Requirement
Copy out the entries exactly, and wherever a picture appears, leave it out.

Dataset excerpts
- - - -

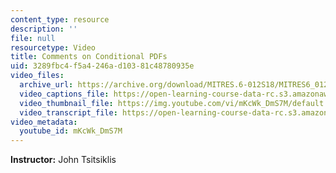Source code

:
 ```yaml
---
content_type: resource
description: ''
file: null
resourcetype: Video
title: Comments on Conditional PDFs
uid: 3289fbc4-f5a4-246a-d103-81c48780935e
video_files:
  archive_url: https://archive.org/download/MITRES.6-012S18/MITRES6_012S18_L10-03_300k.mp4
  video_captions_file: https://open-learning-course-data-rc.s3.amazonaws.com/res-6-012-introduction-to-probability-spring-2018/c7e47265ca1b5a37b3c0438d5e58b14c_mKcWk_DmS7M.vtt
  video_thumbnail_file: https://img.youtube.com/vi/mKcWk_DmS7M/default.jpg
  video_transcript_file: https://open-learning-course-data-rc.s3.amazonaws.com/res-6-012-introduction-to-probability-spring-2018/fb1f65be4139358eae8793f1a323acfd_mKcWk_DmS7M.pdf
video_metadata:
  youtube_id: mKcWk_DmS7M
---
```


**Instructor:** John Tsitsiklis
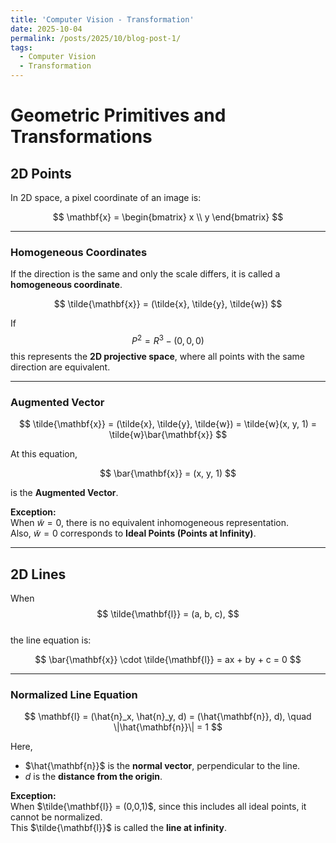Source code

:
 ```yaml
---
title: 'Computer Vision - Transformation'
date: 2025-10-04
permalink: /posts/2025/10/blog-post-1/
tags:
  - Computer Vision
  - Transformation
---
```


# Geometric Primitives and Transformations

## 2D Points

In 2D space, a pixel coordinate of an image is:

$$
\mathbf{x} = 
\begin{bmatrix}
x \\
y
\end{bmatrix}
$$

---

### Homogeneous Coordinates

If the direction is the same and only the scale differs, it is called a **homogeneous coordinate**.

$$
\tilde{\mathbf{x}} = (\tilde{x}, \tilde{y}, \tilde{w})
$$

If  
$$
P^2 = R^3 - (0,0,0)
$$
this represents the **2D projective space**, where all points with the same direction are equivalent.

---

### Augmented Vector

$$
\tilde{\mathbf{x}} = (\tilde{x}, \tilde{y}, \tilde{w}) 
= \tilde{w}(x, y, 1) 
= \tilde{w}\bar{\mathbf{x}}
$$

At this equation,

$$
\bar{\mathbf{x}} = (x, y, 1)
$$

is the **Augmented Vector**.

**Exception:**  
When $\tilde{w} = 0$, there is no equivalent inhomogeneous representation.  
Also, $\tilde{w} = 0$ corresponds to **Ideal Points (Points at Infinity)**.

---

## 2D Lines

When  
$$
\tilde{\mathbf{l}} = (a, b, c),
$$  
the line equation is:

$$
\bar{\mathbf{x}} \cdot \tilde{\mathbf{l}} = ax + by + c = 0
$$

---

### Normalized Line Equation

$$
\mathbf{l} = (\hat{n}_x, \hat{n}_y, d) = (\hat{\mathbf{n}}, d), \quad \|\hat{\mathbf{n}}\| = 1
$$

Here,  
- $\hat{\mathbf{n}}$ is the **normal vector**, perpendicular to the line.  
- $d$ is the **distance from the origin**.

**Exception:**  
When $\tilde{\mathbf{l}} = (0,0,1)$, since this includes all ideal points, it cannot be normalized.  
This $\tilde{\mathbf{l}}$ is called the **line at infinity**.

- - - -

Your response
Source code

:
 ```yaml
---
content_type: resource
description: ''
file: null
resourcetype: Video
title: Comments on Conditional PDFs
uid: 3289fbc4-f5a4-246a-d103-81c48780935e
video_files:
  archive_url: https://archive.org/download/MITRES.6-012S18/MITRES6_012S18_L10-03_300k.mp4
  video_captions_file: https://open-learning-course-data-rc.s3.amazonaws.com/res-6-012-introduction-to-probability-spring-2018/c7e47265ca1b5a37b3c0438d5e58b14c_mKcWk_DmS7M.vtt
  video_thumbnail_file: https://img.youtube.com/vi/mKcWk_DmS7M/default.jpg
  video_transcript_file: https://open-learning-course-data-rc.s3.amazonaws.com/res-6-012-introduction-to-probability-spring-2018/fb1f65be4139358eae8793f1a323acfd_mKcWk_DmS7M.pdf
video_metadata:
  youtube_id: mKcWk_DmS7M
---
```


**Instructor:** John Tsitsiklis
Source code

:
 ```yaml
---
title: 'Computer Vision - Transformation'
date: 2025-10-04
permalink: /posts/2025/10/blog-post-1/
tags:
  - Computer Vision
  - Transformation
---
```


# Geometric Primitives and Transformations

## 2D Points

In 2D space, a pixel coordinate of an image is:

$$
\mathbf{x} = 
\begin{bmatrix}
x \\
y
\end{bmatrix}
$$

---

### Homogeneous Coordinates

If the direction is the same and only the scale differs, it is called a **homogeneous coordinate**.

$$
\tilde{\mathbf{x}} = (\tilde{x}, \tilde{y}, \tilde{w})
$$

If  
$$
P^2 = R^3 - (0,0,0)
$$
this represents the **2D projective space**, where all points with the same direction are equivalent.

---

### Augmented Vector

$$
\tilde{\mathbf{x}} = (\tilde{x}, \tilde{y}, \tilde{w}) 
= \tilde{w}(x, y, 1) 
= \tilde{w}\bar{\mathbf{x}}
$$

At this equation,

$$
\bar{\mathbf{x}} = (x, y, 1)
$$

is the **Augmented Vector**.

**Exception:**  
When $\tilde{w} = 0$, there is no equivalent inhomogeneous representation.  
Also, $\tilde{w} = 0$ corresponds to **Ideal Points (Points at Infinity)**.

---

## 2D Lines

When  
$$
\tilde{\mathbf{l}} = (a, b, c),
$$  
the line equation is:

$$
\bar{\mathbf{x}} \cdot \tilde{\mathbf{l}} = ax + by + c = 0
$$

---

### Normalized Line Equation

$$
\mathbf{l} = (\hat{n}_x, \hat{n}_y, d) = (\hat{\mathbf{n}}, d), \quad \|\hat{\mathbf{n}}\| = 1
$$

Here,  
- $\hat{\mathbf{n}}$ is the **normal vector**, perpendicular to the line.  
- $d$ is the **distance from the origin**.

**Exception:**  
When $\tilde{\mathbf{l}} = (0,0,1)$, since this includes all ideal points, it cannot be normalized.  
This $\tilde{\mathbf{l}}$ is called the **line at infinity**.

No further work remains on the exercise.